Yours faithfully, By order of the Board Wealthking Investments Limited Ng Sau Lai Company Secretary
Hong Kong, 27 October 2022
Registered office: P.O. Box 309 Ugland House Grand Cayman, KY1-1104 Cayman Islands
Head office and principal place of business in Hong Kong: 41st Floor, One Exchange Square 8 Connaught Place, Central Hong Kong
– 2 –
Notes:
-
As set out in the section headed ‘‘Special Arrangements for the EGM’’ of this circular, the EGM will be a hybrid meeting. Shareholders may attend the EGM in person or via the e-Meeting System. In addition to attending the EGM in person, Shareholders will also be able to exercise their voting rights in one of the following ways: (1) attend the EGM via the e-Meeting System which enables live streaming and interactive platform for submitting questions and voting online; or (2) appoint the Chairman of the EGM as your proxy to attend and vote on your behalf via the e-Meeting System. Whether or not you intend to attend the EGM in person or via e-Meeting System, you are requested to complete the form of proxy and return it to the Company’s branch share registrar in Hong Kong, Tricor Abacus Limited, at 17/F Far East Finance Centre, 16 Harcourt Road, Hong Kong in accordance with the instructions printed thereon not less than 48 hours before the time appointed for holding the EGM (i.e. at or before 11:00 a.m. on Tuesday, 15 November 2022 (Hong Kong time)) or any adjournment thereof (as the case may be).
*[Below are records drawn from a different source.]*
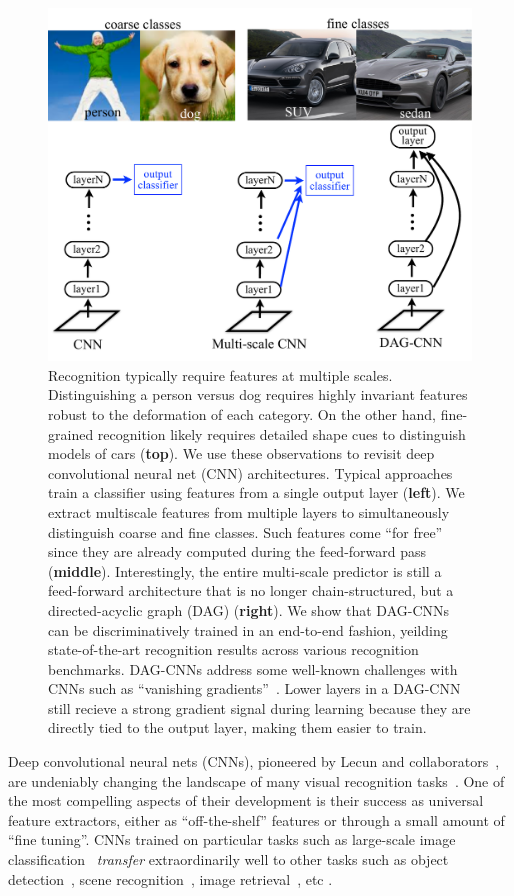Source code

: \documentclass[10pt,twocolumn,letterpaper]{article}
\begin{document}
\begin{figure}[t!]
\centering
\includegraphics[width=\columnwidth]{fig/deva_splash}
\caption{Recognition typically require features at multiple scales. Distinguishing a person versus dog requires highly invariant features robust to the deformation of each category. On the other hand, fine-grained recognition likely requires detailed shape cues to distinguish models of cars ({\bf top}). We use these observations to revisit deep convolutional neural net (CNN) architectures. Typical approaches train a classifier using features from a single output layer ({\bf left}). We extract multiscale features from multiple layers to simultaneously distinguish coarse and fine classes. Such features come ``for free'' since they are already computed during the feed-forward pass ({\bf middle}). Interestingly, the entire multi-scale predictor is still a feed-forward architecture that is no longer chain-structured, but a directed-acyclic graph (DAG) ({\bf right}). We show that DAG-CNNs can be discriminatively trained in an end-to-end fashion, yeilding state-of-the-art recognition results across various recognition benchmarks.  DAG-CNNs address some well-known challenges with CNNs such as ``vanishing gradients''~\cite{bengio1994learning}. Lower layers in a DAG-CNN still recieve a strong gradient signal during learning because they are directly tied to the output layer, making them easier to train.
\label{fig:splash}}
\end{figure}

Deep convolutional neural nets (CNNs), pioneered by Lecun and collaborators~\cite{lecun1998gradient}, are undeniably changing the landscape of many visual recognition tasks~\cite{AlexNet, overfeat, veryDeep, GoogLeNet, nin}. One of the most compelling aspects of their development is their success as universal feature extractors, either as ``off-the-shelf'' features or through a small amount of ``fine tuning''. CNNs trained on particular tasks such as large-scale image classification~\cite{ImageNet} {\em transfer} extraordinarily well to other tasks such as object detection~\cite{rcnn}, scene recognition~\cite{zhoulearning}, image retrieval~\cite{Gong14}, etc \cite{cnn_baseline}.
\end{document}
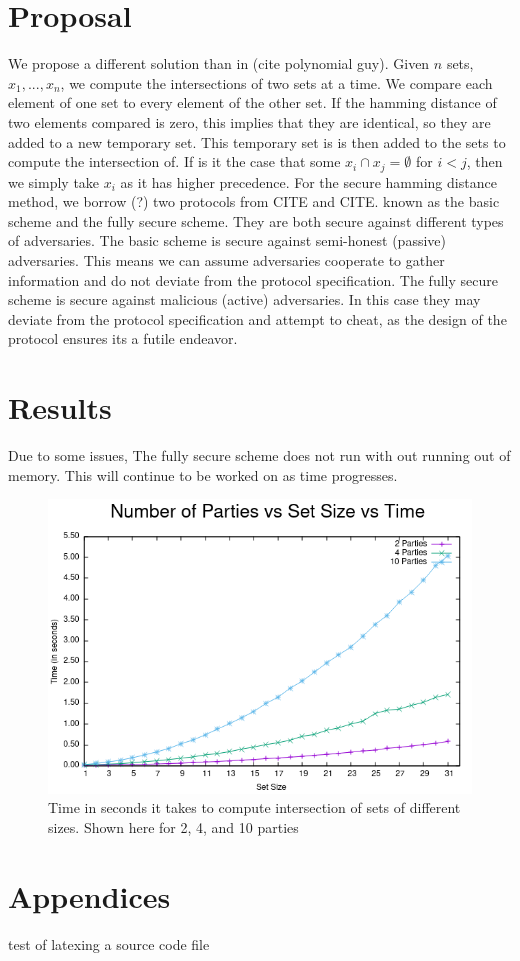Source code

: \documentclass[10pt]{article}
\begin{document}
\section{Proposal}
We propose a different solution than in (cite polynomial guy). Given $n$ sets, $x_1,...,x_n$, we compute the intersections of two sets at a time. We compare each element of one set to every element of the other set. If the hamming distance of two elements compared is zero, this implies that they are identical, so they are added to a new temporary set. This temporary set is is then added to the sets to compute the intersection of. If is it the case that some $x_i \cap x_j = \emptyset$ for $i  < j$, then we simply take $x_i$ as it has higher precedence. For the secure hamming distance method, we borrow (?) two protocols from CITE and CITE. known as the basic scheme and the fully secure scheme. They are both secure against different types of adversaries. The basic scheme is secure against semi-honest (passive) adversaries. This means we can assume adversaries cooperate to gather information and do not deviate from the protocol specification. The fully secure scheme is secure against malicious (active) adversaries. In this case they may deviate from the protocol specification and attempt to cheat, as the design of the protocol ensures its a futile endeavor. 


\section{Results}
Due to some issues, The fully secure scheme does not run with out running out of memory. This will continue to be worked on as time progresses.

\begin{figure}[ht]
\centering
\includegraphics[scale=0.64]{g6} 
\caption{Time in seconds it takes to compute intersection of sets of different sizes. Shown here for 2, 4, and 10 parties}
\end{figure}





\section{Appendices}
test of latexing a source code file

\end{document}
The completion and return of a form of proxy will not preclude you from attending and voting at the EGM in person or via e-Meeting System.
-
A member of the Company entitled to attend and vote at the meeting above is entitled to appoint in written form one or, if he is the holder of two or more Shares of the Company, more proxies to attend and vote instead of him. A proxy need not be a member of the Company.
-
In the case of joint holders of Shares only ONE PAIR of log-in username and password will be provided to the joint holders. Any one of such joint holders may attend or vote in respect of such share(s) as if he/ she/it was solely entitled thereto.
-
In order to be valid, the form of proxy must be in writing under the hand of the appointor or of his/her attorney duly authorised in writing, or if the appointor is a corporation, either under seal, or under the hand of an officer or attorney duly authorised, and must be deposited with the Company’s branch share registrar in Hong Kong, Tricor Abacus Limited, at 17/F, Far East Finance Centre, 16 Harcourt Road, Hong Kong (together with the power of attorney or other authority, if any, under which it is signed or a certified copy thereof) not less than 48 hours before the time fixed for holding of the meeting (i.e. at or before 11:00 a.m. on Tuesday, 15 November 2022 (Hong Kong time)), or any adjourned thereof.
-
Delivery of an instrument appointing a proxy will not preclude a member from attending and voting at the EGM in person or via e-Meeting System or any adjournment thereof and in such event, the instrument appointing a proxy will be deemed to be revoked.
-
The register of the members of the Company will be closed from Monday, 14 November 2022 to Thursday, 17 November 2022, both dates inclusive, for determining shareholders’ right to attend and vote at the above meeting. In order to qualify for attending the above meeting, all transfer documents, accompanied by the relevant share certificates, must be lodged with the Company’s branch share registrar in Hong Kong, Tricor Abacus Limited at 17/F, Far East Finance Centre, 16 Harcourt Road, Hong Kong for registration no later than 4:30 p.m. on Friday, 11 November 2022.
-
This notice has been printed in English and Chinese. In the event of any inconsistency, the English text of this notice shall prevail over its Chinese text.
As at the date of this notice, the Board comprises one executive Director, namely, Dr. Liu Zhiwei; two non-executive Directors, namely Dr. Fu Weigang and Dr. Wang Shibin; and three independent non-executive Directors, namely, Mr. Chen Yuming, Mr. Yan Xiaotian and Mr. Zhao Kai.